# AIM OF THE EXERCISE
Copy out, precisely as given, the lines from the line with "Each component, including" to the end of the entries that follow.

[Opening SOURCE RECORDS section]

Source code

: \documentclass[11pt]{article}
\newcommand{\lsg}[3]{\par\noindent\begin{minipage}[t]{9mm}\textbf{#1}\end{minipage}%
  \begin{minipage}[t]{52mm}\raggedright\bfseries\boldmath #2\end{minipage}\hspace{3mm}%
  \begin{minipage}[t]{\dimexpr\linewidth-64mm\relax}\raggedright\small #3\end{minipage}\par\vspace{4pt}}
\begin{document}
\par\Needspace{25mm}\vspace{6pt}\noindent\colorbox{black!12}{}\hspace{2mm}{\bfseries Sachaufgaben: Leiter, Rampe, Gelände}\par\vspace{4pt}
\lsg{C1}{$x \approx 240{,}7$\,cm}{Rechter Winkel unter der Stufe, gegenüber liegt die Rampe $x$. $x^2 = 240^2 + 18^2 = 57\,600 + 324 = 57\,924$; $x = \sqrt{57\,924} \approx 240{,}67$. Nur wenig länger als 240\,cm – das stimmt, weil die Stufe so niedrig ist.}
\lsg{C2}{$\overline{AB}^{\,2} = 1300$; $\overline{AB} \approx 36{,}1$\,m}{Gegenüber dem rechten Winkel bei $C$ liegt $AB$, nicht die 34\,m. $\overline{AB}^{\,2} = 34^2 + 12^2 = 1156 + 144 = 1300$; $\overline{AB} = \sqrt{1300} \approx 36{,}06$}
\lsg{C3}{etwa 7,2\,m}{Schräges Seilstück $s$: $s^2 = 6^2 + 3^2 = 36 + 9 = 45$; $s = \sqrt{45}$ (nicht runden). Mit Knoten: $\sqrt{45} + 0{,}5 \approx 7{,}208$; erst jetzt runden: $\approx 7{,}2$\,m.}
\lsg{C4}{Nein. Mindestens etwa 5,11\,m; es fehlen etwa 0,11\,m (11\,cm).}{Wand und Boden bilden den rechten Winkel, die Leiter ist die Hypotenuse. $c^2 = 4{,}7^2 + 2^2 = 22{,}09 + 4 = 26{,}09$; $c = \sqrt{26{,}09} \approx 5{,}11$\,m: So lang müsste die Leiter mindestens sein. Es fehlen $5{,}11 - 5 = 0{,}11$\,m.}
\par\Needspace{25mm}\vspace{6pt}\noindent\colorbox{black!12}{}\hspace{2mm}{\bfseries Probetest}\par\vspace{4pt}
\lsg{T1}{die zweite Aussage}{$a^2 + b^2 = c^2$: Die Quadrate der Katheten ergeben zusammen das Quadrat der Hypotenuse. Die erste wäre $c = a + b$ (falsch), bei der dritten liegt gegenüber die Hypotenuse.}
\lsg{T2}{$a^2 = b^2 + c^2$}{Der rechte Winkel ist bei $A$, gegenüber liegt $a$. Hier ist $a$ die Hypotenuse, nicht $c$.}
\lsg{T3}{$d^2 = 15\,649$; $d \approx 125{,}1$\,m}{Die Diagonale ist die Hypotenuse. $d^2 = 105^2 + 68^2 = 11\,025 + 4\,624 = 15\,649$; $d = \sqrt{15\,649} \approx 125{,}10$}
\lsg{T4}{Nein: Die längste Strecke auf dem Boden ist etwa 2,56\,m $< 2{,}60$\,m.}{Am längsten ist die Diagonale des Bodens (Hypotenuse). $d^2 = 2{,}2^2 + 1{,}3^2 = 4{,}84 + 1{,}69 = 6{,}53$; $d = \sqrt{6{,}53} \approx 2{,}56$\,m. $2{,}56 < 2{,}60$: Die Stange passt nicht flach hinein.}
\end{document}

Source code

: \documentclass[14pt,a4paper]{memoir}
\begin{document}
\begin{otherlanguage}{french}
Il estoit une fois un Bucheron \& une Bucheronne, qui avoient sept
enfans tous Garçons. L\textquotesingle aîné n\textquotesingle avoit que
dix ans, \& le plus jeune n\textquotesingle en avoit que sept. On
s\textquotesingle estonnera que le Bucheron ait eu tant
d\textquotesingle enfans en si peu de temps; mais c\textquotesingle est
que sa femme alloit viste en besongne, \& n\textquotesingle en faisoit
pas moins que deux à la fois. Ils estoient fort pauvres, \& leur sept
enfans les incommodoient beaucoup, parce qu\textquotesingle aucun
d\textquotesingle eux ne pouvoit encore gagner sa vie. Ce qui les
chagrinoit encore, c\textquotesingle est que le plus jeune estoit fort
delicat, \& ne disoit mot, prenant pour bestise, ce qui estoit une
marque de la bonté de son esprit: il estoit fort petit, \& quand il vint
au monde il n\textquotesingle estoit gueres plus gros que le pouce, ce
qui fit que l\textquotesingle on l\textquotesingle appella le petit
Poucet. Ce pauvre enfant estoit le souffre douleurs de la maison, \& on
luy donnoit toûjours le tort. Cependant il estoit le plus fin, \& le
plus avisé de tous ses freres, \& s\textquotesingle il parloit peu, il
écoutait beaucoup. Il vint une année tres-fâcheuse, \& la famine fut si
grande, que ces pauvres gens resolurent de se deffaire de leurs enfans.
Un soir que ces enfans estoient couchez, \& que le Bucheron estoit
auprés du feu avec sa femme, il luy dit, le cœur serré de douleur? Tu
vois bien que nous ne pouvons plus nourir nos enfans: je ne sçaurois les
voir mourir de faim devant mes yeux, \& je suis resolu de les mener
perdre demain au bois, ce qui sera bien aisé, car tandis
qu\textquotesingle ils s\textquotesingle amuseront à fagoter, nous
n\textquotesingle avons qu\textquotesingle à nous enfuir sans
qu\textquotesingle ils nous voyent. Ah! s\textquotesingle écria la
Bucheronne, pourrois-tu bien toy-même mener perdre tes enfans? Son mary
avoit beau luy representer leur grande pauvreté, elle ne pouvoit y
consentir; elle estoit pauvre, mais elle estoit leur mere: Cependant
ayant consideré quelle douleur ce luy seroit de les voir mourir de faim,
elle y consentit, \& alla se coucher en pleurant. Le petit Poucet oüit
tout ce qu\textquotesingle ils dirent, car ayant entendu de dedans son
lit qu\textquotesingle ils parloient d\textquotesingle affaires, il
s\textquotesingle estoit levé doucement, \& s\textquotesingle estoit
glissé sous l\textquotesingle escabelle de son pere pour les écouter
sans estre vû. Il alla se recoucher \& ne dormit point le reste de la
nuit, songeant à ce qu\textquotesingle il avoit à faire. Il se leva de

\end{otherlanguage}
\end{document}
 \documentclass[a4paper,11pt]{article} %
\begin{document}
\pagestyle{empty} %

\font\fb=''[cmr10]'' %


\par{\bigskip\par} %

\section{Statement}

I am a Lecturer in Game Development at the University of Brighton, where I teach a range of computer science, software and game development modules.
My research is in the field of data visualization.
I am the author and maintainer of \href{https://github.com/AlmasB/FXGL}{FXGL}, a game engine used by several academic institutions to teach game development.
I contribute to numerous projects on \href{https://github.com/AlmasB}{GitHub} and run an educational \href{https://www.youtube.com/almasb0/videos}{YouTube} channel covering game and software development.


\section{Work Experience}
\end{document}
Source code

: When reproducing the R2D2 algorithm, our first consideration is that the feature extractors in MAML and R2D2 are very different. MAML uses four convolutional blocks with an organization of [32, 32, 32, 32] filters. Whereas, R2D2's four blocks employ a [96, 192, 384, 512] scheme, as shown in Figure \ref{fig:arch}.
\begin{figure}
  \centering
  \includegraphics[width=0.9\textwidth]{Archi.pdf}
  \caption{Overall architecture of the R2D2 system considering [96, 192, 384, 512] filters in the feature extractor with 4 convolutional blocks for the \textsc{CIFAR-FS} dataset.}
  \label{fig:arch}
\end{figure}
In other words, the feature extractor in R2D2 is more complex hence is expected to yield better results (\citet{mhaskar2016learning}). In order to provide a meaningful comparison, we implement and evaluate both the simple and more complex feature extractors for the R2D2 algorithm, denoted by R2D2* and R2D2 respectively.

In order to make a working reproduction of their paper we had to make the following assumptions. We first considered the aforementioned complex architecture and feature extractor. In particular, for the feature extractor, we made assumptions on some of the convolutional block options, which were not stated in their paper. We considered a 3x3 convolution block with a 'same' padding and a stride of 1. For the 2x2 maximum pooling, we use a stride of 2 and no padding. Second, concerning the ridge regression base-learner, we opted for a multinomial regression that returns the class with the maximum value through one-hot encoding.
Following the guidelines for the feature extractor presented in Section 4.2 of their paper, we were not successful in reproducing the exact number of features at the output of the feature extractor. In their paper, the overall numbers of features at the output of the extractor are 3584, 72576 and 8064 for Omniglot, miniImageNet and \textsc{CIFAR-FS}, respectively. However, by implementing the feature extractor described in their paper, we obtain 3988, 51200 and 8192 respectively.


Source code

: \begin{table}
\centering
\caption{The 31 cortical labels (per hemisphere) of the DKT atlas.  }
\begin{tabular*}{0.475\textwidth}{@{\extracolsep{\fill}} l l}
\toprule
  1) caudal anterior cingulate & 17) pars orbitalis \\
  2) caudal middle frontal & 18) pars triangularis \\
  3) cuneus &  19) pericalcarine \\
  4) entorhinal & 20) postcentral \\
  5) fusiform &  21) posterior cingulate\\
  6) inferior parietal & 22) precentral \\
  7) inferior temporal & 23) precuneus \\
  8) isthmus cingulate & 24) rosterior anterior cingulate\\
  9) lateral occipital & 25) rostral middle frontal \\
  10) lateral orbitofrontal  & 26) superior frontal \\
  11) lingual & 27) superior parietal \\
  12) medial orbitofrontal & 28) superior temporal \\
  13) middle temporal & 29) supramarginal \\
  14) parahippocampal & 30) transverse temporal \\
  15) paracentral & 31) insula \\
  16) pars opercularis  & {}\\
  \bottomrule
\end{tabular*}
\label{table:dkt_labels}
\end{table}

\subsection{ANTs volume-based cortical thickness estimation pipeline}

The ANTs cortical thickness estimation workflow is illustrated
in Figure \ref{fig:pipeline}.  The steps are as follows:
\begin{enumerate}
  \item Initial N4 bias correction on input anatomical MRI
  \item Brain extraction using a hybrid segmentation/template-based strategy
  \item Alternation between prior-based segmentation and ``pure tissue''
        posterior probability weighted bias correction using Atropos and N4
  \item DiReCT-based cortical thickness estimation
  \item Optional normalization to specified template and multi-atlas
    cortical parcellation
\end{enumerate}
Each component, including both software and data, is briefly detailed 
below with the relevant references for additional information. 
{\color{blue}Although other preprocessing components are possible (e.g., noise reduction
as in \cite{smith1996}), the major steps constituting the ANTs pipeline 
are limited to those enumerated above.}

[Closing SOURCE RECORDS section]

# WRITTEN SOLUTION
Each component, including both software and data, is briefly detailed 
below with the relevant references for additional information. 
{\color{blue}Although other preprocessing components are possible (e.g., noise reduction
as in \cite{smith1996}), the major steps constituting the ANTs pipeline 
are limited to those enumerated above.}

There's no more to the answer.